§ Exercise:
A verbatim reproduction of all the entries is needed.

§ Recorded information:
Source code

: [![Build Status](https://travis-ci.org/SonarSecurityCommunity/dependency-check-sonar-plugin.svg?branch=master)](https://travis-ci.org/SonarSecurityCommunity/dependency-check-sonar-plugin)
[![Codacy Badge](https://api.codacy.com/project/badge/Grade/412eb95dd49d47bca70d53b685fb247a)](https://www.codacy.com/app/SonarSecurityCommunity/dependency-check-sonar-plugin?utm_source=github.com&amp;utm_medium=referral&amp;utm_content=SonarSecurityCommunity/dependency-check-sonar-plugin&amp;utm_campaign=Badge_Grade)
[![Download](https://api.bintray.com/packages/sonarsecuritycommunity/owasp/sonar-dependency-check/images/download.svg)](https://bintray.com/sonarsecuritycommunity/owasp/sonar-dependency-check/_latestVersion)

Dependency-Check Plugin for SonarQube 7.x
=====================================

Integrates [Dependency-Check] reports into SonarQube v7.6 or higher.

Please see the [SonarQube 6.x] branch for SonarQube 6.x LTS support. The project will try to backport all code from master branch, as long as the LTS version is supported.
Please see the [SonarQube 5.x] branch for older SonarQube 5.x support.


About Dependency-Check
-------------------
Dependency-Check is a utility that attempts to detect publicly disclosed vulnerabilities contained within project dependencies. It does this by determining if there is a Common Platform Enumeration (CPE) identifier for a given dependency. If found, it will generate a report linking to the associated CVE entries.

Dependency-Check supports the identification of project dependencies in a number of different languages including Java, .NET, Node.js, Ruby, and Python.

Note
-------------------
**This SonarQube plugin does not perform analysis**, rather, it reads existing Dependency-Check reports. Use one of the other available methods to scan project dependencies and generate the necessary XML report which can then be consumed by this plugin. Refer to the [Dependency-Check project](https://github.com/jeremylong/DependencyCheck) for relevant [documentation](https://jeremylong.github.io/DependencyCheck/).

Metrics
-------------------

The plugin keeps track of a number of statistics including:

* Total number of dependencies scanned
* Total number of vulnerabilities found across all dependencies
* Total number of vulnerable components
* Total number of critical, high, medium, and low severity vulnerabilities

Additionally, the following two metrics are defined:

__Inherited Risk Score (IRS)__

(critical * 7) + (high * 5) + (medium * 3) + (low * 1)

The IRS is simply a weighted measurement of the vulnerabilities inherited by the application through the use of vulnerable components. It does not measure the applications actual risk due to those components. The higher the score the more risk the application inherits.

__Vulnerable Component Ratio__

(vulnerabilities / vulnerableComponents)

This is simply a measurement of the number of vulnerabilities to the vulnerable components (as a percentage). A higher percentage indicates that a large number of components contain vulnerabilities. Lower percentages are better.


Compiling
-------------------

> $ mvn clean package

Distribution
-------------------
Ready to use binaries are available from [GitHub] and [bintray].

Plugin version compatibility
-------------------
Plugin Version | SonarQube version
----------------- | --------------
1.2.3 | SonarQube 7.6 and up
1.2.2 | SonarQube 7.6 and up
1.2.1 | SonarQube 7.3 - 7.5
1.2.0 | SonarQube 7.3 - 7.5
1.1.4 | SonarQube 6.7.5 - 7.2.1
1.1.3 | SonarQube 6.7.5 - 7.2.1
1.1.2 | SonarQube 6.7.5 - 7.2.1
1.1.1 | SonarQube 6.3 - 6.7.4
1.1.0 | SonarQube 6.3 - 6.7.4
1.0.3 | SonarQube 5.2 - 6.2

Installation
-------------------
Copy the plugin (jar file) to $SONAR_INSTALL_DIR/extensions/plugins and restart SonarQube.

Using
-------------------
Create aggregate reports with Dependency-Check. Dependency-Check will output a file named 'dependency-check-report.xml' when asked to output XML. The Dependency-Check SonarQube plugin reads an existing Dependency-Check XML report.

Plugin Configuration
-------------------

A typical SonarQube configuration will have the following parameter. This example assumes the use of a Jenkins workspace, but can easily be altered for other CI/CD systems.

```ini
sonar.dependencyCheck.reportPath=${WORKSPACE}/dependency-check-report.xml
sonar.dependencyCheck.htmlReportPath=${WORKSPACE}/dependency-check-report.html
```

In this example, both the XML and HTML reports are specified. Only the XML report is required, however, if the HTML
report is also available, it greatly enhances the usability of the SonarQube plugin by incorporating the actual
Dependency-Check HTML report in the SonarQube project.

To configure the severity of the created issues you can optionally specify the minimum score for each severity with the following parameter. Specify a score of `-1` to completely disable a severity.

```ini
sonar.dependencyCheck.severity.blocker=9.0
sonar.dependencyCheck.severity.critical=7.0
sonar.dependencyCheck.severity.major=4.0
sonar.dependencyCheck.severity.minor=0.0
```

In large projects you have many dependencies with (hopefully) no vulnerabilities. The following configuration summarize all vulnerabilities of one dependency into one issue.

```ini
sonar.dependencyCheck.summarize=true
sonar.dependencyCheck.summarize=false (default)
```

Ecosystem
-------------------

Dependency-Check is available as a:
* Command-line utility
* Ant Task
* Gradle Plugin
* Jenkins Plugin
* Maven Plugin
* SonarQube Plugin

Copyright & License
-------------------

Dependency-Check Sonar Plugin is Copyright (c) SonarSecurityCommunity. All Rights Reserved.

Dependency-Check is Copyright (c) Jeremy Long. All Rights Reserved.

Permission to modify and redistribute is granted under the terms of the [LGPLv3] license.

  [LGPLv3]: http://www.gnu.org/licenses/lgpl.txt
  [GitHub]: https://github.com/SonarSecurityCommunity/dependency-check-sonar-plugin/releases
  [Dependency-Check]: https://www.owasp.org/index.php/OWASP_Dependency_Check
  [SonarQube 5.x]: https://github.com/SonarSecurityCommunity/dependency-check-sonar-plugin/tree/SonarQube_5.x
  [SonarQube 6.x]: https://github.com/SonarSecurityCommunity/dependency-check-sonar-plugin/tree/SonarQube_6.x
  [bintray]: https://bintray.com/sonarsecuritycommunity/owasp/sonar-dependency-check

§ Result below:
Source code

: [![Build Status](https://travis-ci.org/SonarSecurityCommunity/dependency-check-sonar-plugin.svg?branch=master)](https://travis-ci.org/SonarSecurityCommunity/dependency-check-sonar-plugin)
[![Codacy Badge](https://api.codacy.com/project/badge/Grade/412eb95dd49d47bca70d53b685fb247a)](https://www.codacy.com/app/SonarSecurityCommunity/dependency-check-sonar-plugin?utm_source=github.com&amp;utm_medium=referral&amp;utm_content=SonarSecurityCommunity/dependency-check-sonar-plugin&amp;utm_campaign=Badge_Grade)
[![Download](https://api.bintray.com/packages/sonarsecuritycommunity/owasp/sonar-dependency-check/images/download.svg)](https://bintray.com/sonarsecuritycommunity/owasp/sonar-dependency-check/_latestVersion)

Dependency-Check Plugin for SonarQube 7.x
=====================================

Integrates [Dependency-Check] reports into SonarQube v7.6 or higher.

Please see the [SonarQube 6.x] branch for SonarQube 6.x LTS support. The project will try to backport all code from master branch, as long as the LTS version is supported.
Please see the [SonarQube 5.x] branch for older SonarQube 5.x support.


About Dependency-Check
-------------------
Dependency-Check is a utility that attempts to detect publicly disclosed vulnerabilities contained within project dependencies. It does this by determining if there is a Common Platform Enumeration (CPE) identifier for a given dependency. If found, it will generate a report linking to the associated CVE entries.

Dependency-Check supports the identification of project dependencies in a number of different languages including Java, .NET, Node.js, Ruby, and Python.

Note
-------------------
**This SonarQube plugin does not perform analysis**, rather, it reads existing Dependency-Check reports. Use one of the other available methods to scan project dependencies and generate the necessary XML report which can then be consumed by this plugin. Refer to the [Dependency-Check project](https://github.com/jeremylong/DependencyCheck) for relevant [documentation](https://jeremylong.github.io/DependencyCheck/).

Metrics
-------------------

The plugin keeps track of a number of statistics including:

* Total number of dependencies scanned
* Total number of vulnerabilities found across all dependencies
* Total number of vulnerable components
* Total number of critical, high, medium, and low severity vulnerabilities

Additionally, the following two metrics are defined:

__Inherited Risk Score (IRS)__

(critical * 7) + (high * 5) + (medium * 3) + (low * 1)

The IRS is simply a weighted measurement of the vulnerabilities inherited by the application through the use of vulnerable components. It does not measure the applications actual risk due to those components. The higher the score the more risk the application inherits.

__Vulnerable Component Ratio__

(vulnerabilities / vulnerableComponents)

This is simply a measurement of the number of vulnerabilities to the vulnerable components (as a percentage). A higher percentage indicates that a large number of components contain vulnerabilities. Lower percentages are better.


Compiling
-------------------

> $ mvn clean package

Distribution
-------------------
Ready to use binaries are available from [GitHub] and [bintray].

Plugin version compatibility
-------------------
Plugin Version | SonarQube version
----------------- | --------------
1.2.3 | SonarQube 7.6 and up
1.2.2 | SonarQube 7.6 and up
1.2.1 | SonarQube 7.3 - 7.5
1.2.0 | SonarQube 7.3 - 7.5
1.1.4 | SonarQube 6.7.5 - 7.2.1
1.1.3 | SonarQube 6.7.5 - 7.2.1
1.1.2 | SonarQube 6.7.5 - 7.2.1
1.1.1 | SonarQube 6.3 - 6.7.4
1.1.0 | SonarQube 6.3 - 6.7.4
1.0.3 | SonarQube 5.2 - 6.2

Installation
-------------------
Copy the plugin (jar file) to $SONAR_INSTALL_DIR/extensions/plugins and restart SonarQube.

Using
-------------------
Create aggregate reports with Dependency-Check. Dependency-Check will output a file named 'dependency-check-report.xml' when asked to output XML. The Dependency-Check SonarQube plugin reads an existing Dependency-Check XML report.

Plugin Configuration
-------------------

A typical SonarQube configuration will have the following parameter. This example assumes the use of a Jenkins workspace, but can easily be altered for other CI/CD systems.

```ini
sonar.dependencyCheck.reportPath=${WORKSPACE}/dependency-check-report.xml
sonar.dependencyCheck.htmlReportPath=${WORKSPACE}/dependency-check-report.html
```

In this example, both the XML and HTML reports are specified. Only the XML report is required, however, if the HTML
report is also available, it greatly enhances the usability of the SonarQube plugin by incorporating the actual
Dependency-Check HTML report in the SonarQube project.

To configure the severity of the created issues you can optionally specify the minimum score for each severity with the following parameter. Specify a score of `-1` to completely disable a severity.

```ini
sonar.dependencyCheck.severity.blocker=9.0
sonar.dependencyCheck.severity.critical=7.0
sonar.dependencyCheck.severity.major=4.0
sonar.dependencyCheck.severity.minor=0.0
```

In large projects you have many dependencies with (hopefully) no vulnerabilities. The following configuration summarize all vulnerabilities of one dependency into one issue.

```ini
sonar.dependencyCheck.summarize=true
sonar.dependencyCheck.summarize=false (default)
```

Ecosystem
-------------------

Dependency-Check is available as a:
* Command-line utility
* Ant Task
* Gradle Plugin
* Jenkins Plugin
* Maven Plugin
* SonarQube Plugin

Copyright & License
-------------------

Dependency-Check Sonar Plugin is Copyright (c) SonarSecurityCommunity. All Rights Reserved.

Dependency-Check is Copyright (c) Jeremy Long. All Rights Reserved.

Permission to modify and redistribute is granted under the terms of the [LGPLv3] license.

  [LGPLv3]: http://www.gnu.org/licenses/lgpl.txt
  [GitHub]: https://github.com/SonarSecurityCommunity/dependency-check-sonar-plugin/releases
  [Dependency-Check]: https://www.owasp.org/index.php/OWASP_Dependency_Check
  [SonarQube 5.x]: https://github.com/SonarSecurityCommunity/dependency-check-sonar-plugin/tree/SonarQube_5.x
  [SonarQube 6.x]: https://github.com/SonarSecurityCommunity/dependency-check-sonar-plugin/tree/SonarQube_6.x
  [bintray]: https://bintray.com/sonarsecuritycommunity/owasp/sonar-dependency-check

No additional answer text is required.